Item 7.  Exemption from Registration Claimed.

     None.

Item 8.  Exhibits.

     3.1  Memorandum of Continuance of the Registrant, dated February 21, 2001
          incorporated by reference to Exhibit 3.1 to the Registration Statement
          (File No. 333-59194) on Form S-1 of the Registrant
     3.2  Bye-laws of the Registrant incorporated by reference to Exhibit 3.2 to
          the Registration Statement (File No. 333-59194) on Form S-1 of the
          Registrant
     5.1  Opinion of Appleby Spurling & Kempe with respect to legality of
          securities being registered hereunder (filed herewith)
     10.1 2001 Share Incentive Plan of the Registrant incorporated by reference
          to Exhibit 10.3 to the Registration Statement (File No. 333-59194) on
          Form S-1 of the Registrant
     10.2 2001 Employee Share Purchase Plan of the Registrant incorporated by
          reference to Exhibit 10.4 to the Registration Statement (File No. 333-
          59194) on Form S-1 of the Registrant
     23.1 Consent of PricewaterhouseCoopers LLP (filed herewith)
     23.2 Consent of Appleby Spurling & Kempe (included in Exhibit 5.1 filed
          herewith)
     24.1 Power of Attorney (contained in the signature pages to this
          Registration Statement)

Item 9.  Undertakings.

     The undersigned Registrant hereby undertakes:

(a) (1) To file, during any period in which offers or sales are being made, a
     post-effective amendment to this Registration Statement:

     (i) To include any prospectus required by Section 10(a)(3) of the
  Securities Act of 1933 (the "Act");

     (ii) To reflect in the prospectus any facts or events arising after the
  effective date of the Registration Statement (or the most recent post-
  effective amendment thereof) which, individually or in the aggregate,
  represent a fundamental change in the information set forth in the
  Registration Statement.
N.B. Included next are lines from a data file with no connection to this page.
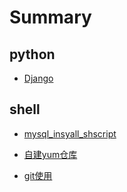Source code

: # Summary

## python

* [Django](/python/Django/django.md)

## shell

* [mysql_insyall_shscript](/shell/mysql_insall_5.7x)
* [自建yum仓库](/shell/自建yum仓库.md)

* [git使用](/shell/github_key_login.md)

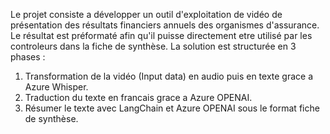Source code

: Le projet consiste a développer un outil d'exploitation de vidéo de présentation des résultats financiers annuels des organismes d'assurance. 
Le résultat est préformaté afin qu'il puisse directement etre utilisé par les controleurs dans la fiche de synthèse.
La solution est structurée en 3 phases : 
1) Transformation de la vidéo (Input data) en audio puis en texte grace a Azure Whisper.
2) Traduction du texte en francais grace a Azure OPENAI.
3) Résumer le texte avec LangChain et Azure OPENAI sous le format fiche de synthèse.
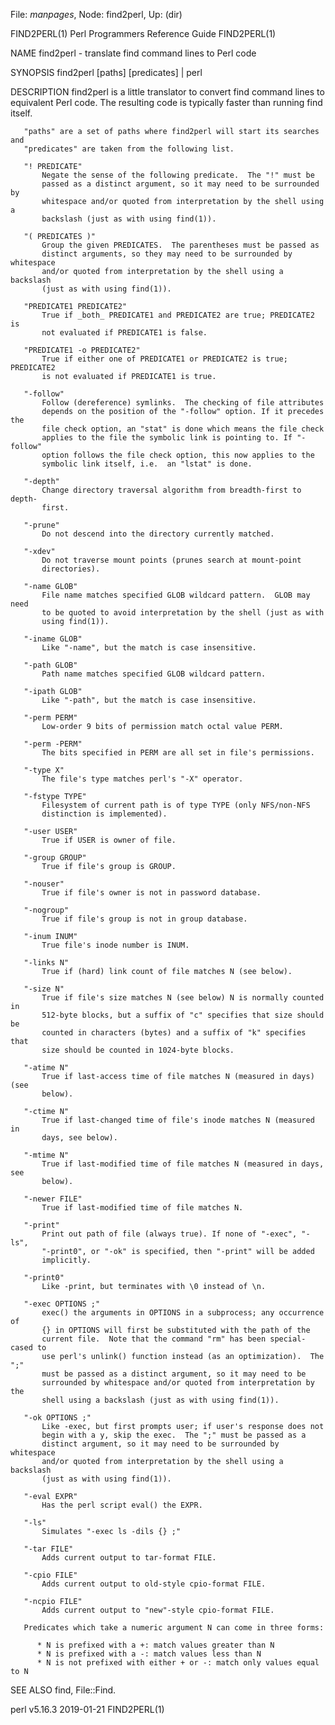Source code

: File: *manpages*,  Node: find2perl,  Up: (dir)

FIND2PERL(1)           Perl Programmers Reference Guide           FIND2PERL(1)



NAME
       find2perl - translate find command lines to Perl code

SYNOPSIS
               find2perl [paths] [predicates] | perl

DESCRIPTION
       find2perl is a little translator to convert find command lines to
       equivalent Perl code.  The resulting code is typically faster than
       running find itself.

       "paths" are a set of paths where find2perl will start its searches and
       "predicates" are taken from the following list.

       "! PREDICATE"
           Negate the sense of the following predicate.  The "!" must be
           passed as a distinct argument, so it may need to be surrounded by
           whitespace and/or quoted from interpretation by the shell using a
           backslash (just as with using find(1)).

       "( PREDICATES )"
           Group the given PREDICATES.  The parentheses must be passed as
           distinct arguments, so they may need to be surrounded by whitespace
           and/or quoted from interpretation by the shell using a backslash
           (just as with using find(1)).

       "PREDICATE1 PREDICATE2"
           True if _both_ PREDICATE1 and PREDICATE2 are true; PREDICATE2 is
           not evaluated if PREDICATE1 is false.

       "PREDICATE1 -o PREDICATE2"
           True if either one of PREDICATE1 or PREDICATE2 is true; PREDICATE2
           is not evaluated if PREDICATE1 is true.

       "-follow"
           Follow (dereference) symlinks.  The checking of file attributes
           depends on the position of the "-follow" option. If it precedes the
           file check option, an "stat" is done which means the file check
           applies to the file the symbolic link is pointing to. If "-follow"
           option follows the file check option, this now applies to the
           symbolic link itself, i.e.  an "lstat" is done.

       "-depth"
           Change directory traversal algorithm from breadth-first to depth-
           first.

       "-prune"
           Do not descend into the directory currently matched.

       "-xdev"
           Do not traverse mount points (prunes search at mount-point
           directories).

       "-name GLOB"
           File name matches specified GLOB wildcard pattern.  GLOB may need
           to be quoted to avoid interpretation by the shell (just as with
           using find(1)).

       "-iname GLOB"
           Like "-name", but the match is case insensitive.

       "-path GLOB"
           Path name matches specified GLOB wildcard pattern.

       "-ipath GLOB"
           Like "-path", but the match is case insensitive.

       "-perm PERM"
           Low-order 9 bits of permission match octal value PERM.

       "-perm -PERM"
           The bits specified in PERM are all set in file's permissions.

       "-type X"
           The file's type matches perl's "-X" operator.

       "-fstype TYPE"
           Filesystem of current path is of type TYPE (only NFS/non-NFS
           distinction is implemented).

       "-user USER"
           True if USER is owner of file.

       "-group GROUP"
           True if file's group is GROUP.

       "-nouser"
           True if file's owner is not in password database.

       "-nogroup"
           True if file's group is not in group database.

       "-inum INUM"
           True file's inode number is INUM.

       "-links N"
           True if (hard) link count of file matches N (see below).

       "-size N"
           True if file's size matches N (see below) N is normally counted in
           512-byte blocks, but a suffix of "c" specifies that size should be
           counted in characters (bytes) and a suffix of "k" specifies that
           size should be counted in 1024-byte blocks.

       "-atime N"
           True if last-access time of file matches N (measured in days) (see
           below).

       "-ctime N"
           True if last-changed time of file's inode matches N (measured in
           days, see below).

       "-mtime N"
           True if last-modified time of file matches N (measured in days, see
           below).

       "-newer FILE"
           True if last-modified time of file matches N.

       "-print"
           Print out path of file (always true). If none of "-exec", "-ls",
           "-print0", or "-ok" is specified, then "-print" will be added
           implicitly.

       "-print0"
           Like -print, but terminates with \0 instead of \n.

       "-exec OPTIONS ;"
           exec() the arguments in OPTIONS in a subprocess; any occurrence of
           {} in OPTIONS will first be substituted with the path of the
           current file.  Note that the command "rm" has been special-cased to
           use perl's unlink() function instead (as an optimization).  The ";"
           must be passed as a distinct argument, so it may need to be
           surrounded by whitespace and/or quoted from interpretation by the
           shell using a backslash (just as with using find(1)).

       "-ok OPTIONS ;"
           Like -exec, but first prompts user; if user's response does not
           begin with a y, skip the exec.  The ";" must be passed as a
           distinct argument, so it may need to be surrounded by whitespace
           and/or quoted from interpretation by the shell using a backslash
           (just as with using find(1)).

       "-eval EXPR"
           Has the perl script eval() the EXPR.

       "-ls"
           Simulates "-exec ls -dils {} ;"

       "-tar FILE"
           Adds current output to tar-format FILE.

       "-cpio FILE"
           Adds current output to old-style cpio-format FILE.

       "-ncpio FILE"
           Adds current output to "new"-style cpio-format FILE.

       Predicates which take a numeric argument N can come in three forms:

          * N is prefixed with a +: match values greater than N
          * N is prefixed with a -: match values less than N
          * N is not prefixed with either + or -: match only values equal to N

SEE ALSO
       find, File::Find.



perl v5.16.3                      2019-01-21                      FIND2PERL(1)

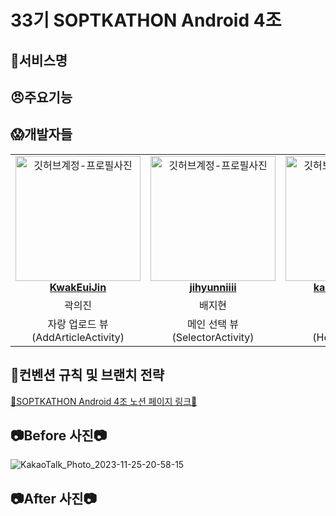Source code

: # 33기 SOPTKATHON Android 4조

## 💢서비스명 

## 😠주요기능

<h2> 😱개발자들 </h2>

<table align="center">
    <tr align="center">
        <td style="min-width: 150px;">
            <a href="https://github.com/KwakEuiJin">
              <img src="https://avatars.githubusercontent.com/u/93872496?v=4" width="200" alt="깃허브계정-프로필사진">
              <br />
              <b>KwakEuiJin</b>
            </a>
        </td>
      <td style="min-width: 150px;">
            <a href="https://github.com/jihyunniiii">
              <img src="https://avatars.githubusercontent.com/u/103172971?v=4" width="200" alt="깃허브계정-프로필사진">
              <br />
              <b>jihyunniiii</b>
            </a>
        </td>
      <td style="min-width: 150px;">
            <a href="https://github.com/kangyuri1114">
              <img src="https://avatars.githubusercontent.com/u/83583757?v=4" width="200" alt="깃허브계정-프로필사진">
              <br />
              <b>kangyuri1114</b>
            </a>
        </td>
      <td style="min-width: 150px;">
            <a href="https://github.com/Junseo511">
              <img src="https://avatars.githubusercontent.com/u/127238018?v=4" width="200" alt="깃허브계정-프로필사진">
              <br />
              <b>Junseo511</b>
            </a>
        </td>
    </tr>
    <tr align="center">
        <td>
            곽의진 <br/>
      </td>
       <td>
            배지현 <br/>
      </td>
       <td>
            강유리 <br/>
      </td>
       <td>
            최준서 <br/>
      </td>
    </tr>
    <tr align="center">
        <td>
            자랑 업로드 뷰<br/>(AddArticleActivity)<br/>
      </td>
       <td>
            메인 선택 뷰<br/>(SelectorActivity)<br/>
      </td>
       <td>
            진입 뷰<br/>(HomeActivity)<br/>
      </td>
       <td>
            자랑 모음 뷰<br/>(MyPageActivity)<br/>
      </td>
    </tr>
</table>

## 📝컨벤션 규칙 및 브랜치 전략
[📘SOPTKATHON Android 4조 노션 페이지 링크📘](https://titanium-antique-5c8.notion.site/82c94939022248c285bfc8b2402c3cdf?pvs=4)


## 📷Before 사진📷
![KakaoTalk_Photo_2023-11-25-20-58-15](https://github.com/33th-SOPT-SOPKATHON-4/Android/assets/93872496/30c79c78-252a-41fb-b4fe-33db98ffb4b6)

## 📷After 사진📷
Notwithstanding the foregoing, any increase or
  decrease in volume of securities offered (if the total dollar value of
  securities offered would not exceed that which was registered) and any
  deviation from the low or high end of the estimated maximum offering range may
  be reflected in the form of prospectus filed with the Commission pursuant to
  Rule 424(b) if, in the aggregate, the changes in volume and price represent no
  more than 20 percent change in the maximum aggregate offering price set forth
  in the "Calculation of Registration Fee" table in the effective registration
  statement.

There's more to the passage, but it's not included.